Should we Erase Columbus or others from the History Books?

In the 16th century they were not considered human. They were looked at as savages with no real rights.


Where did you get that idea? The people of Africa as well as the Indians of America were considered savages, but definitely were known to be human. In fact, missionaries were among the first Europeans sent to the New World to convert them away from their paganistic human sacrificing ways. Considering the fact that human sacrifices are quite rare in Mexico or America nowadays, I think they did a tremendous job.

Death Penalty is only used in one nation in the Western Hemisphere


The Death Penalty isn't "human sacrifice".

BTW, most of the civilized world has no problem with punishing murderer appropriately. China, Japan, India, Africa. Countries like the Great Nation of Singapore with give you a singapore style caning first.

All of Europe, Russia, South America, Mexico, Canada, Australia.....all ban executions

So does most of the civilized US


Are you saying that China, India, Singapore, Africa are uncivilized?

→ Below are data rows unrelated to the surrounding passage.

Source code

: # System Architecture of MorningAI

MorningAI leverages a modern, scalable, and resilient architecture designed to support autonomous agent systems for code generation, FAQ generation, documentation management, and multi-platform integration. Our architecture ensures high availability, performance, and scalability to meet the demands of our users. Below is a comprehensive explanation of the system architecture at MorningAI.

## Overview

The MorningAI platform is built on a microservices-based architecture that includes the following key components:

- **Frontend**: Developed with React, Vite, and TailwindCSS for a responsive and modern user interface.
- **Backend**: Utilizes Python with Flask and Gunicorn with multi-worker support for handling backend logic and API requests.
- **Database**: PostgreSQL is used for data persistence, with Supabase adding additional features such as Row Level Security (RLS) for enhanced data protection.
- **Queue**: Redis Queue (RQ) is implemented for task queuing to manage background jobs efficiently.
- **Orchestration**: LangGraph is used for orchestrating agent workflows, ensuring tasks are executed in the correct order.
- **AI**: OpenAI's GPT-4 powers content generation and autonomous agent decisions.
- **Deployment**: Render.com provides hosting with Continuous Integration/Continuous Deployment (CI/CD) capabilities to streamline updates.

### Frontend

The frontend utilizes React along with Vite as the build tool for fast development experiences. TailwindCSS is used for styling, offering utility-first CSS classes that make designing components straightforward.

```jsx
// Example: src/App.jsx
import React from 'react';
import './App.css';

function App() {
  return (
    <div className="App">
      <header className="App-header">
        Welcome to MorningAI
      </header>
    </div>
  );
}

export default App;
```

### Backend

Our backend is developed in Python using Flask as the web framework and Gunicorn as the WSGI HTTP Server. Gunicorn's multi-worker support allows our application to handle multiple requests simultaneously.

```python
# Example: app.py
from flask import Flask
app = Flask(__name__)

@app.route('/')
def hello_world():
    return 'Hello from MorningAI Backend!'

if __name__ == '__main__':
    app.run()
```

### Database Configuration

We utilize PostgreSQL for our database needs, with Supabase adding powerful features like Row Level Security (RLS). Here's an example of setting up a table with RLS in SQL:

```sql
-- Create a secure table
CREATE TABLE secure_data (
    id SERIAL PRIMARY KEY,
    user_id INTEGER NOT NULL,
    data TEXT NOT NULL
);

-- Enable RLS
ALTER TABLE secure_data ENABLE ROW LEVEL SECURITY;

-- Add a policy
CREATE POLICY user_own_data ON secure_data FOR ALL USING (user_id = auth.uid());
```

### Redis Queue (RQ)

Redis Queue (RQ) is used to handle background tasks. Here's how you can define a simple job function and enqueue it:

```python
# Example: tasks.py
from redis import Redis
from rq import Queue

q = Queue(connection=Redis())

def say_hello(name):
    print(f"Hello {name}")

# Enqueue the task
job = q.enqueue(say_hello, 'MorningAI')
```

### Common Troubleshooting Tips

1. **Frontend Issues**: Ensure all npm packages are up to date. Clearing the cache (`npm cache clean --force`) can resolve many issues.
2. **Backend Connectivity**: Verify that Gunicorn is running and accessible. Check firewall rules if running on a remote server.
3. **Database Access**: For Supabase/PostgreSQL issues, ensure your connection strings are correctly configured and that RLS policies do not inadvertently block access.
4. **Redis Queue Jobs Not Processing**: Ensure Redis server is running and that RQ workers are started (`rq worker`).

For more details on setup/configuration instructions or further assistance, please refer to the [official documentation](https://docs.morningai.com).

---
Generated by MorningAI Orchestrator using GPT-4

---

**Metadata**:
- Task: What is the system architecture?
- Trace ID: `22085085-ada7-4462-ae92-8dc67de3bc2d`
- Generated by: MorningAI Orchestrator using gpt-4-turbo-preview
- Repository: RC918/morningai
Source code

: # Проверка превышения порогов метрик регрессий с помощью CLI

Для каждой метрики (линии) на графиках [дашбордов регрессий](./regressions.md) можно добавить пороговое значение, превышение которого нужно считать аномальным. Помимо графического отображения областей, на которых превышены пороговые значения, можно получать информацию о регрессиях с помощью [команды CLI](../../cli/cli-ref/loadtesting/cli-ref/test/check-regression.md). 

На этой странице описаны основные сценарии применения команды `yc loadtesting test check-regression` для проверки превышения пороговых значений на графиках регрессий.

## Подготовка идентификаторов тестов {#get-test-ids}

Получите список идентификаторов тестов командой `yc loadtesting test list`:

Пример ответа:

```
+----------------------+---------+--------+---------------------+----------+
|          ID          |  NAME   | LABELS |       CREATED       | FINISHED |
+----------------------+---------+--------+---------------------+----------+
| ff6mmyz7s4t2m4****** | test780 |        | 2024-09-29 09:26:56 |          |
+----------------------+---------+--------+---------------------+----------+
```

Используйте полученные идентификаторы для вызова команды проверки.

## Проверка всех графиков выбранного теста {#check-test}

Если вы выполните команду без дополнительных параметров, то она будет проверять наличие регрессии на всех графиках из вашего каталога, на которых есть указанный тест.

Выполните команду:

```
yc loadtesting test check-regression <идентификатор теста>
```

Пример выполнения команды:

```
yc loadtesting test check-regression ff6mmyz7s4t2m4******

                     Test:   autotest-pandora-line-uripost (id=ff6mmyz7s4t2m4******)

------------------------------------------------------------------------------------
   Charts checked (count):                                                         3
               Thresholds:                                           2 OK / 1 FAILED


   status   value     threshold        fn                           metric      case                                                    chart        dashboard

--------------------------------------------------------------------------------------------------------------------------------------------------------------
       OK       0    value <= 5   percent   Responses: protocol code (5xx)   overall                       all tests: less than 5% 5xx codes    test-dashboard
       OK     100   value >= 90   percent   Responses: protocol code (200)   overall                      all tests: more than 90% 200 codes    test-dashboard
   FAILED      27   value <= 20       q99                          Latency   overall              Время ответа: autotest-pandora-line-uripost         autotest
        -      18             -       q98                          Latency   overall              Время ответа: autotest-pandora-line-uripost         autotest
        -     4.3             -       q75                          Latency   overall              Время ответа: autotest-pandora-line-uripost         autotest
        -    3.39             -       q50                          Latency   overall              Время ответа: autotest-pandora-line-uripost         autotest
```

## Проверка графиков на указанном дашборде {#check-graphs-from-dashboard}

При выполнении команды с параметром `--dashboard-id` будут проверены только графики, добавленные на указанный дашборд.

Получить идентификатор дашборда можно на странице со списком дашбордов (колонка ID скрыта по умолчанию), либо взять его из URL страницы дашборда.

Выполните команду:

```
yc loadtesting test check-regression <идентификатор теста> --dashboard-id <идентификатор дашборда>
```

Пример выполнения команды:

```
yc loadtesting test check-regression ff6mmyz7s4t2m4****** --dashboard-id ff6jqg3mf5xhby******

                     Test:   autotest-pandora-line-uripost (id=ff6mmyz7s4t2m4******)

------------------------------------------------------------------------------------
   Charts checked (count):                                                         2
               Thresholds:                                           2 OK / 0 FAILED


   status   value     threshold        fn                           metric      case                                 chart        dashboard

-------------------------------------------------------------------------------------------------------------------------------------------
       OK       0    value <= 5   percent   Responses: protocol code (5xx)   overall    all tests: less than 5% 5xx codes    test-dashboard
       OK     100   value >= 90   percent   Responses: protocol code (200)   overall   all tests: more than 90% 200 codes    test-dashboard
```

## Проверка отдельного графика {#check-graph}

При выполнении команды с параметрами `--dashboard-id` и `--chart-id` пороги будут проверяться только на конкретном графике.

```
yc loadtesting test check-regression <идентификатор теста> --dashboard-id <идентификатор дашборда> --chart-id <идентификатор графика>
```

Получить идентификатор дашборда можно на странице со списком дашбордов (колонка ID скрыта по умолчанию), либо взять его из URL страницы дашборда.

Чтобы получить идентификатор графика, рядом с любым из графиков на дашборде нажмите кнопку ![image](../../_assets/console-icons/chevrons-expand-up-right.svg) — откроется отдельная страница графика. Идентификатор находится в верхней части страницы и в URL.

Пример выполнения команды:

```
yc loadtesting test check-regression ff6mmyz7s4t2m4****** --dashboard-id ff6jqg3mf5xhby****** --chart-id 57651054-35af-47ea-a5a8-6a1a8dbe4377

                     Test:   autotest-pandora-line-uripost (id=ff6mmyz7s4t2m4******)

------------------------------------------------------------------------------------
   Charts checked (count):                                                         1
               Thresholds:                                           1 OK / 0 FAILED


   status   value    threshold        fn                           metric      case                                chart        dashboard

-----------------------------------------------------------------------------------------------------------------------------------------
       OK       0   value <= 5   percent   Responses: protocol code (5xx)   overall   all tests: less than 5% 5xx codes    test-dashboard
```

Obama had no problem making a deal with Iran that executes people for homosexuality by chucking them off tall buildings
Yup

So are conservatives
 
Christopher Columbus was a great explorer and entrepreneur. His bravery, foresight, and perseverance can be a model for all. The others who are mentioned as having come to the New World earlier deserve nothing more than a footnote in history. Columbus got the ball rolling, and the world is much better for it.

The indigenous population of the Americas at the time of Columbus was culturally and technologically "retarded," having no real metallurgy, no domesticated animals, and had not even invented the wheel. Many still practiced human sacrifice, none had what could reasonably be described as a written language. The native "Americans" adhered to the same rules of conquest and domination as the rest of the world, they practiced slavery and polygamy, and their leaders were generally the best fighters.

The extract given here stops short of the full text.